Problem requirements:
Every record is to be duplicated exactly as it reads, without its images.

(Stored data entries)
....
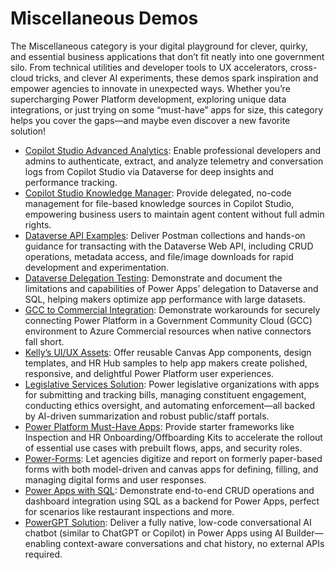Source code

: # Miscellaneous Demos
The Miscellaneous category is your digital playground for clever, quirky, and essential business applications that don’t fit neatly into one government silo. From technical utilities and developer tools to UX accelerators, cross-cloud tricks, and clever AI experiments, these demos spark inspiration and empower agencies to innovate in unexpected ways. Whether you’re supercharging Power Platform development, exploring unique data integrations, or just trying on some “must-have” apps for size, this category helps you cover the gaps—and maybe even discover a new favorite solution!

- [Copilot Studio Advanced Analytics](./Copilot-Studio-Advanced-Analytics/): Enable professional developers and admins to authenticate, extract, and analyze telemetry and conversation logs from Copilot Studio via Dataverse for deep insights and performance tracking.
- [Copilot Studio Knowledge Manager](./Copilot-Studio-knowledge-manager/): Provide delegated, no-code management for file-based knowledge sources in Copilot Studio, empowering business users to maintain agent content without full admin rights.
- [Dataverse API Examples](./Dataverse-API/): Deliver Postman collections and hands-on guidance for transacting with the Dataverse Web API, including CRUD operations, metadata access, and file/image downloads for rapid development and experimentation.
- [Dataverse Delegation Testing](./Dataverse-Delegation/): Demonstrate and document the limitations and capabilities of Power Apps’ delegation to Dataverse and SQL, helping makers optimize app performance with large datasets.
- [GCC to Commercial Integration](./GCC-to-Commercial/): Demonstrate workarounds for securely connecting Power Platform in a Government Community Cloud (GCC) environment to Azure Commercial resources when native connectors fall short.
- [Kelly’s UI/UX Assets](./Kellys-UI-UX-Assets/): Offer reusable Canvas App components, design templates, and HR Hub samples to help app makers create polished, responsive, and delightful Power Platform user experiences.
- [Legislative Services Solution](./Legislative-Services/): Power legislative organizations with apps for submitting and tracking bills, managing constituent engagement, conducting ethics oversight, and automating enforcement—all backed by AI-driven summarization and robust public/staff portals.
- [Power Platform Must-Have Apps](./Must-Have-Apps/): Provide starter frameworks like Inspection and HR Onboarding/Offboarding Kits to accelerate the rollout of essential use cases with prebuilt flows, apps, and security roles.
- [Power-Forms](./Power-Forms/): Let agencies digitize and report on formerly paper-based forms with both model-driven and canvas apps for defining, filling, and managing digital forms and user responses.
- [Power Apps with SQL](./PowerApps-with-SQL/): Demonstrate end-to-end CRUD operations and dashboard integration using SQL as a backend for Power Apps, perfect for scenarios like restaurant inspections and more.
- [PowerGPT Solution](./PowerGPT/): Deliver a fully native, low-code conversational AI chatbot (similar to ChatGPT or Copilot) in Power Apps using AI Builder—enabling context-aware conversations and chat history, no external APIs required.
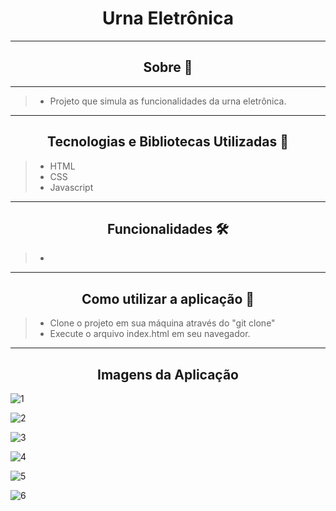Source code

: <h1 align="center">Urna Eletrônica</h1>

---
<h2 align="center">Sobre 📖</h2>

---
> -  Projeto que simula as funcionalidades da urna eletrônica.
---

<h2 align="center">Tecnologias e Bibliotecas Utilizadas 📱</h2>

> - HTML
> - CSS
> - Javascript
 
---
<h2 align="center">Funcionalidades 🛠️</h2>

> - 
---
<h2 align="center">Como utilizar a aplicação 🤔</h2>

> - Clone o projeto em sua máquina através do "git clone"
> - Execute o arquivo index.html em seu navegador.

---
<h2 align="center">Imagens da Aplicação</h2>

![1](https://user-images.githubusercontent.com/86810734/207961902-4917d90c-7bab-43f9-87c4-294130340547.png)

![2](https://user-images.githubusercontent.com/86810734/207961916-01c70180-9886-4f8e-9a40-96c54bd680ea.png)

![3](https://user-images.githubusercontent.com/86810734/207961932-29c25fff-ccb5-4e18-8e43-e69c020c4e43.png)

![4](https://user-images.githubusercontent.com/86810734/207961946-c9571b6d-b400-44ca-a0f0-2057b65dbfb7.png)

![5](https://user-images.githubusercontent.com/86810734/207961963-b793ac58-cee1-420b-9dd3-6132f8c25df1.png)

![6](https://user-images.githubusercontent.com/86810734/207961978-e00a7ebe-fde8-4fd8-84d8-e397c26d26ae.png)


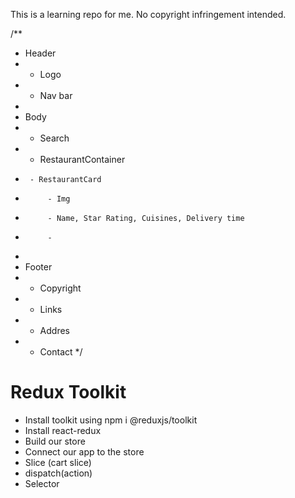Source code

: This is a learning repo for me. No copyright infringement intended.

/\*\*

- Header
- - Logo
- - Nav bar
-
- Body
- - Search
- - RestaurantContainer
-      - RestaurantCard
-          - Img
-          - Name, Star Rating, Cuisines, Delivery time
-          -
-
- Footer
- - Copyright
- - Links
- - Addres
- - Contact
    \*/

# Redux Toolkit

- Install toolkit using npm i @reduxjs/toolkit
- Install react-redux
- Build our store
- Connect our app to the store
- Slice (cart slice)
- dispatch(action)
- Selector
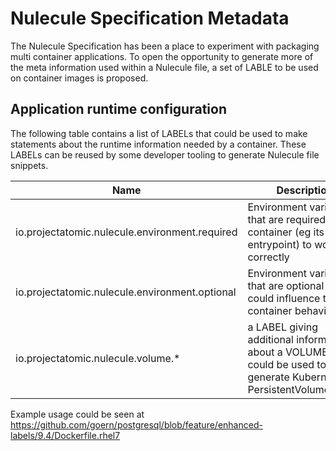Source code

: # Nulecule Specification Metadata

The Nulecule Specification has been a place to experiment with packaging
multi container applications. To open the opportunity to generate more of the
meta information used within a Nulecule file, a set of LABLE to be used on
container images is proposed.

## Application runtime configuration

The following table contains a list of LABELs that could be used to make
statements about the runtime information needed by a container. These LABELs
can be reused by some developer tooling to generate Nulecule file snippets.

| Name           | Description                        |
|----------------|------------------------------------|
| io.projectatomic.nulecule.environment.required | Environment variables that are required by the container (eg its entrypoint) to work correctly |
| io.projectatomic.nulecule.environment.optional | Environment variables that are optional and could influence the container behavior |
| io.projectatomic.nulecule.volume.* | a LABEL giving additional information about a VOLUME, this could be used to generate Kubernetes PersistentVolumeClaims |

Example usage could be seen at https://github.com/goern/postgresql/blob/feature/enhanced-labels/9.4/Dockerfile.rhel7
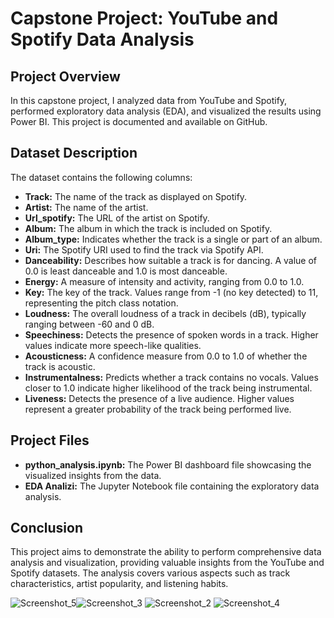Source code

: # Capstone Project: YouTube and Spotify Data Analysis

## Project Overview

In this capstone project, I analyzed data from YouTube and Spotify, performed exploratory data analysis (EDA), and visualized the results using Power BI. This project is documented and available on GitHub.


## Dataset Description

The dataset contains the following columns:

- **Track:** The name of the track as displayed on Spotify.
- **Artist:** The name of the artist.
- **Url_spotify:** The URL of the artist on Spotify.
- **Album:** The album in which the track is included on Spotify.
- **Album_type:** Indicates whether the track is a single or part of an album.
- **Uri:** The Spotify URI used to find the track via Spotify API.
- **Danceability:** Describes how suitable a track is for dancing. A value of 0.0 is least danceable and 1.0 is most danceable.
- **Energy:** A measure of intensity and activity, ranging from 0.0 to 1.0.
- **Key:** The key of the track. Values range from -1 (no key detected) to 11, representing the pitch class notation.
- **Loudness:** The overall loudness of a track in decibels (dB), typically ranging between -60 and 0 dB.
- **Speechiness:** Detects the presence of spoken words in a track. Higher values indicate more speech-like qualities.
- **Acousticness:** A confidence measure from 0.0 to 1.0 of whether the track is acoustic.
- **Instrumentalness:** Predicts whether a track contains no vocals. Values closer to 1.0 indicate higher likelihood of the track being instrumental.
- **Liveness:** Detects the presence of a live audience. Higher values represent a greater probability of the track being performed live.

## Project Files

- **python_analysis.ipynb:** The Power BI dashboard file showcasing the visualized insights from the data.
- **EDA Analizi:** The Jupyter Notebook file containing the exploratory data analysis.


## Conclusion

This project aims to demonstrate the ability to perform comprehensive data analysis and visualization, providing valuable insights from the YouTube and Spotify datasets. The analysis covers various aspects such as track characteristics, artist popularity, and listening habits.


![Screenshot_5](https://github.com/emreokanbaskaya1/data_analysis_capstone_project/assets/174125917/7c1fc74d-7460-4afc-8433-b362399d7553)![Screenshot_3](https://github.com/emreokanbaskaya1/data_analysis_capstone_project/assets/174125917/46106932-b0b7-4b38-a021-f140b891693f)
![Screenshot_2](https://github.com/emreokanbaskaya1/data_analysis_capstone_project/assets/174125917/287eae19-f7f8-486a-91a8-386ee0727958)
![Screenshot_4](https://github.com/emreokanbaskaya1/data_analysis_capstone_project/assets/174125917/6946e915-2c8a-4a51-9563-d87a21f4033f)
....
Written answer:
Source code

: # Miscellaneous Demos
The Miscellaneous category is your digital playground for clever, quirky, and essential business applications that don’t fit neatly into one government silo. From technical utilities and developer tools to UX accelerators, cross-cloud tricks, and clever AI experiments, these demos spark inspiration and empower agencies to innovate in unexpected ways. Whether you’re supercharging Power Platform development, exploring unique data integrations, or just trying on some “must-have” apps for size, this category helps you cover the gaps—and maybe even discover a new favorite solution!

- [Copilot Studio Advanced Analytics](./Copilot-Studio-Advanced-Analytics/): Enable professional developers and admins to authenticate, extract, and analyze telemetry and conversation logs from Copilot Studio via Dataverse for deep insights and performance tracking.
- [Copilot Studio Knowledge Manager](./Copilot-Studio-knowledge-manager/): Provide delegated, no-code management for file-based knowledge sources in Copilot Studio, empowering business users to maintain agent content without full admin rights.
- [Dataverse API Examples](./Dataverse-API/): Deliver Postman collections and hands-on guidance for transacting with the Dataverse Web API, including CRUD operations, metadata access, and file/image downloads for rapid development and experimentation.
- [Dataverse Delegation Testing](./Dataverse-Delegation/): Demonstrate and document the limitations and capabilities of Power Apps’ delegation to Dataverse and SQL, helping makers optimize app performance with large datasets.
- [GCC to Commercial Integration](./GCC-to-Commercial/): Demonstrate workarounds for securely connecting Power Platform in a Government Community Cloud (GCC) environment to Azure Commercial resources when native connectors fall short.
- [Kelly’s UI/UX Assets](./Kellys-UI-UX-Assets/): Offer reusable Canvas App components, design templates, and HR Hub samples to help app makers create polished, responsive, and delightful Power Platform user experiences.
- [Legislative Services Solution](./Legislative-Services/): Power legislative organizations with apps for submitting and tracking bills, managing constituent engagement, conducting ethics oversight, and automating enforcement—all backed by AI-driven summarization and robust public/staff portals.
- [Power Platform Must-Have Apps](./Must-Have-Apps/): Provide starter frameworks like Inspection and HR Onboarding/Offboarding Kits to accelerate the rollout of essential use cases with prebuilt flows, apps, and security roles.
- [Power-Forms](./Power-Forms/): Let agencies digitize and report on formerly paper-based forms with both model-driven and canvas apps for defining, filling, and managing digital forms and user responses.
- [Power Apps with SQL](./PowerApps-with-SQL/): Demonstrate end-to-end CRUD operations and dashboard integration using SQL as a backend for Power Apps, perfect for scenarios like restaurant inspections and more.
- [PowerGPT Solution](./PowerGPT/): Deliver a fully native, low-code conversational AI chatbot (similar to ChatGPT or Copilot) in Power Apps using AI Builder—enabling context-aware conversations and chat history, no external APIs required.
Source code

: <h1 align="center">Urna Eletrônica</h1>

---
<h2 align="center">Sobre 📖</h2>

---
> -  Projeto que simula as funcionalidades da urna eletrônica.
---

<h2 align="center">Tecnologias e Bibliotecas Utilizadas 📱</h2>

> - HTML
> - CSS
> - Javascript
 
---
<h2 align="center">Funcionalidades 🛠️</h2>

> - 
---
<h2 align="center">Como utilizar a aplicação 🤔</h2>

> - Clone o projeto em sua máquina através do "git clone"
> - Execute o arquivo index.html em seu navegador.

---
<h2 align="center">Imagens da Aplicação</h2>

![1](https://user-images.githubusercontent.com/86810734/207961902-4917d90c-7bab-43f9-87c4-294130340547.png)

![2](https://user-images.githubusercontent.com/86810734/207961916-01c70180-9886-4f8e-9a40-96c54bd680ea.png)

![3](https://user-images.githubusercontent.com/86810734/207961932-29c25fff-ccb5-4e18-8e43-e69c020c4e43.png)

![4](https://user-images.githubusercontent.com/86810734/207961946-c9571b6d-b400-44ca-a0f0-2057b65dbfb7.png)

![5](https://user-images.githubusercontent.com/86810734/207961963-b793ac58-cee1-420b-9dd3-6132f8c25df1.png)

![6](https://user-images.githubusercontent.com/86810734/207961978-e00a7ebe-fde8-4fd8-84d8-e397c26d26ae.png)


Source code

: This is a learning repo for me. No copyright infringement intended.

/\*\*

- Header
- - Logo
- - Nav bar
-
- Body
- - Search
- - RestaurantContainer
-      - RestaurantCard
-          - Img
-          - Name, Star Rating, Cuisines, Delivery time
-          -
-
- Footer
- - Copyright
- - Links
- - Addres
- - Contact
    \*/

# Redux Toolkit

- Install toolkit using npm i @reduxjs/toolkit
- Install react-redux
- Build our store
- Connect our app to the store
- Slice (cart slice)
- dispatch(action)
- Selector
Source code

: # Nulecule Specification Metadata

The Nulecule Specification has been a place to experiment with packaging
multi container applications. To open the opportunity to generate more of the
meta information used within a Nulecule file, a set of LABLE to be used on
container images is proposed.

## Application runtime configuration

The following table contains a list of LABELs that could be used to make
statements about the runtime information needed by a container. These LABELs
can be reused by some developer tooling to generate Nulecule file snippets.

| Name           | Description                        |
|----------------|------------------------------------|
| io.projectatomic.nulecule.environment.required | Environment variables that are required by the container (eg its entrypoint) to work correctly |
| io.projectatomic.nulecule.environment.optional | Environment variables that are optional and could influence the container behavior |
| io.projectatomic.nulecule.volume.* | a LABEL giving additional information about a VOLUME, this could be used to generate Kubernetes PersistentVolumeClaims |

Example usage could be seen at https://github.com/goern/postgresql/blob/feature/enhanced-labels/9.4/Dockerfile.rhel7
Source code

: # Capstone Project: YouTube and Spotify Data Analysis

## Project Overview

In this capstone project, I analyzed data from YouTube and Spotify, performed exploratory data analysis (EDA), and visualized the results using Power BI. This project is documented and available on GitHub.


## Dataset Description

The dataset contains the following columns:

- **Track:** The name of the track as displayed on Spotify.
- **Artist:** The name of the artist.
- **Url_spotify:** The URL of the artist on Spotify.
- **Album:** The album in which the track is included on Spotify.
- **Album_type:** Indicates whether the track is a single or part of an album.
- **Uri:** The Spotify URI used to find the track via Spotify API.
- **Danceability:** Describes how suitable a track is for dancing. A value of 0.0 is least danceable and 1.0 is most danceable.
- **Energy:** A measure of intensity and activity, ranging from 0.0 to 1.0.
- **Key:** The key of the track. Values range from -1 (no key detected) to 11, representing the pitch class notation.
- **Loudness:** The overall loudness of a track in decibels (dB), typically ranging between -60 and 0 dB.
- **Speechiness:** Detects the presence of spoken words in a track. Higher values indicate more speech-like qualities.
- **Acousticness:** A confidence measure from 0.0 to 1.0 of whether the track is acoustic.
- **Instrumentalness:** Predicts whether a track contains no vocals. Values closer to 1.0 indicate higher likelihood of the track being instrumental.
- **Liveness:** Detects the presence of a live audience. Higher values represent a greater probability of the track being performed live.

## Project Files

- **python_analysis.ipynb:** The Power BI dashboard file showcasing the visualized insights from the data.
- **EDA Analizi:** The Jupyter Notebook file containing the exploratory data analysis.


## Conclusion

This project aims to demonstrate the ability to perform comprehensive data analysis and visualization, providing valuable insights from the YouTube and Spotify datasets. The analysis covers various aspects such as track characteristics, artist popularity, and listening habits.


![Screenshot_5](https://github.com/emreokanbaskaya1/data_analysis_capstone_project/assets/174125917/7c1fc74d-7460-4afc-8433-b362399d7553)![Screenshot_3](https://github.com/emreokanbaskaya1/data_analysis_capstone_project/assets/174125917/46106932-b0b7-4b38-a021-f140b891693f)
![Screenshot_2](https://github.com/emreokanbaskaya1/data_analysis_capstone_project/assets/174125917/287eae19-f7f8-486a-91a8-386ee0727958)
![Screenshot_4](https://github.com/emreokanbaskaya1/data_analysis_capstone_project/assets/174125917/6946e915-2c8a-4a51-9563-d87a21f4033f)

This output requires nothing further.